Monday, Jun. 10, 1974

Tule Lake 30 Years Later

In February 1942, two months after Pearl Harbor, Franklin D. Roosevelt signed Executive Order No. 9066, a proclamation that ultimately consigned 110,000 Japanese Americans to ten internment camps. Though more than two-thirds of them were U.S. citizens, they were presumed to be security risks. The largest of the "relocation centers" was Tule Lake, a 26,000-acre dry lake bed 290 miles north of San Francisco. Last week a group of 200--wartime residents, their children and friends--visited the camp. TIME Correspondent Joe Boyce joined the pilgrimage. His report:

Tule Lake as the wartime internees knew it is gone. Only vestiges survive. To the west, there is Castle Rock, a jagged mountain of sand and stone upon whose crest is a cross, a more permanent version of the one Japanese Christians had placed there Easter morning 1943. But the barracks that were frigid in winter, broiling in summer, and crowded always are gone. What remains now are concrete foundations and a few scattered sections of chain-link fence topped with strands of barbed wire, forcing the visitors to search their hearts and memories to evoke what it once was.

Thirty years ago, the interned Japanese--most of them U.S.-born or relatively assimilated--tried to turn Tule Lake into an American small town. Boy Scout troops and English classes sprang up, as well as softball and basketball leagues. Christian and Buddhist churches were formed and young people danced the jitterbug and the foxtrot under the eyes of watchful parents.

Christmas and Thanksgiving were celebrated, marriage and funeral rites were performed, and cultural traditions were renewed. But it was a bleak existence for the prisoners, many of whom had previously enjoyed middle-class comfort. Professionals, such as doctors and lawyers, were paid $19 a month for serving fellow inmates; laborers received $12 to do menial work. Some residents took up sewing, flower arranging, making jewelry from sea shells--all to ward off the feeling of confinement. It was hardly a Nazi-style concentration camp, but armed guards and barbed wire were continual reminders of freedom denied.

Last week people in four buses and several private cars made the journey to Tule Lake. Motives were mixed. "It was something my parents didn't talk a lot about," said Kouji Nakutu, 30, who was born in Tule Lake and left as a toddler. For the first 25 years of his life, he "went around denying that I was a Japanese American." He returned to Tule Lake because "I want to trace my roots."

One woman on the pilgrimage grasped the chain-link fence and recalled with tears in her eyes how she had done the same thing as a girl 30 years before, wishing she were on the other side. Another woman, Nancy Shibata, 43, was a teen-ager at Tule Lake, where she met her future husband. "I was young enough so that I didn't feel bitter," she remembers. Today the barbed wire causes more wonder than woe. "To look at it after you're out--I said, 'Gee, we stayed in a place like that.' It's amazing that we lived that way."
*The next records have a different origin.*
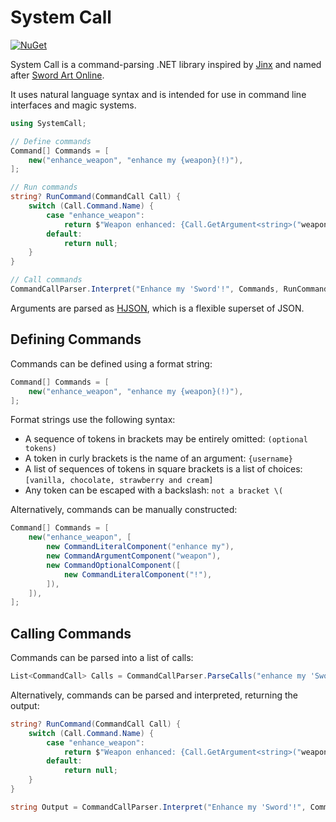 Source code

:# System Call

[![NuGet](https://img.shields.io/nuget/v/SystemCall.svg)](https://www.nuget.org/packages/SystemCall)
 
System Call is a command-parsing .NET library inspired by [Jinx](https://github.com/JamesBoer/Jinx) and named after [Sword Art Online](https://swordartonline.fandom.com/wiki/Sacred_Arts).

It uses natural language syntax and is intended for use in command line interfaces and magic systems.
```cs
using SystemCall;

// Define commands
Command[] Commands = [
    new("enhance_weapon", "enhance my {weapon}(!)"),
];

// Run commands
string? RunCommand(CommandCall Call) {
    switch (Call.Command.Name) {
        case "enhance_weapon":
            return $"Weapon enhanced: {Call.GetArgument<string>("weapon")}";
        default:
            return null;
    }
}

// Call commands
CommandCallParser.Interpret("Enhance my 'Sword'!", Commands, RunCommand);
```

Arguments are parsed as [HJSON](https://github.com/Joy-less/HjsonSharp), which is a flexible superset of JSON.

## Defining Commands

Commands can be defined using a format string:
```cs
Command[] Commands = [
    new("enhance_weapon", "enhance my {weapon}(!)"),
];
```

Format strings use the following syntax:
- A sequence of tokens in brackets may be entirely omitted: `(optional tokens)`
- A token in curly brackets is the name of an argument: `{username}`
- A list of sequences of tokens in square brackets is a list of choices: `[vanilla, chocolate, strawberry and cream]`
- Any token can be escaped with a backslash: `not a bracket \(`

Alternatively, commands can be manually constructed:
```cs
Command[] Commands = [
    new("enhance_weapon", [
        new CommandLiteralComponent("enhance my"),
        new CommandArgumentComponent("weapon"),
        new CommandOptionalComponent([
            new CommandLiteralComponent("!"),
        ]),
    ]),
];
```

## Calling Commands

Commands can be parsed into a list of calls:
```cs
List<CommandCall> Calls = CommandCallParser.ParseCalls("enhance my 'Sword'!", Commands);
```

Alternatively, commands can be parsed and interpreted, returning the output:
```cs
string? RunCommand(CommandCall Call) {
    switch (Call.Command.Name) {
        case "enhance_weapon":
            return $"Weapon enhanced: {Call.GetArgument<string>("weapon")}";
        default:
            return null;
    }
}

string Output = CommandCallParser.Interpret("Enhance my 'Sword'!", Commands, RunCommand);
```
A bitter residue of the experience remains for others. "I don't have a single good memory of Tule Lake," says Mas Kito, 59, who had been forced to abandon his dry-cleaning business. "I was mad then, and I'm still mad," adds Kiege Kaku, 59, of Palo Alto, Calif. He still cannot forget the War Relocation

Authority official who told him, after he pleaded for a few more weeks to harvest the family's crops before going to Tule Lake: "Unless you're stupid, crippled or sick--all you Japs get on that bus and go."

In all, the property the Japanese lost as a result of internment was estimated in 1942 to be worth $400 million. By the mid-'50s, the U.S. Government had repaid the propertied families or their descendants $38.5 million. Nothing has been paid to offset the wages, income and interest the prisoners lost during the war. In 1967 the U.S. Supreme Court ruled that $10 million more was owed to 4,100 Japanese Americans whose dollar savings had been confiscated. Says one former resident in summation of the bitter heritage: "Inside me lies a ball of anger--a reserve of something. It's the strength of people who survived that kind of thing." But another voices quiet resignation: "I'm not mad. What's the use of getting mad now?"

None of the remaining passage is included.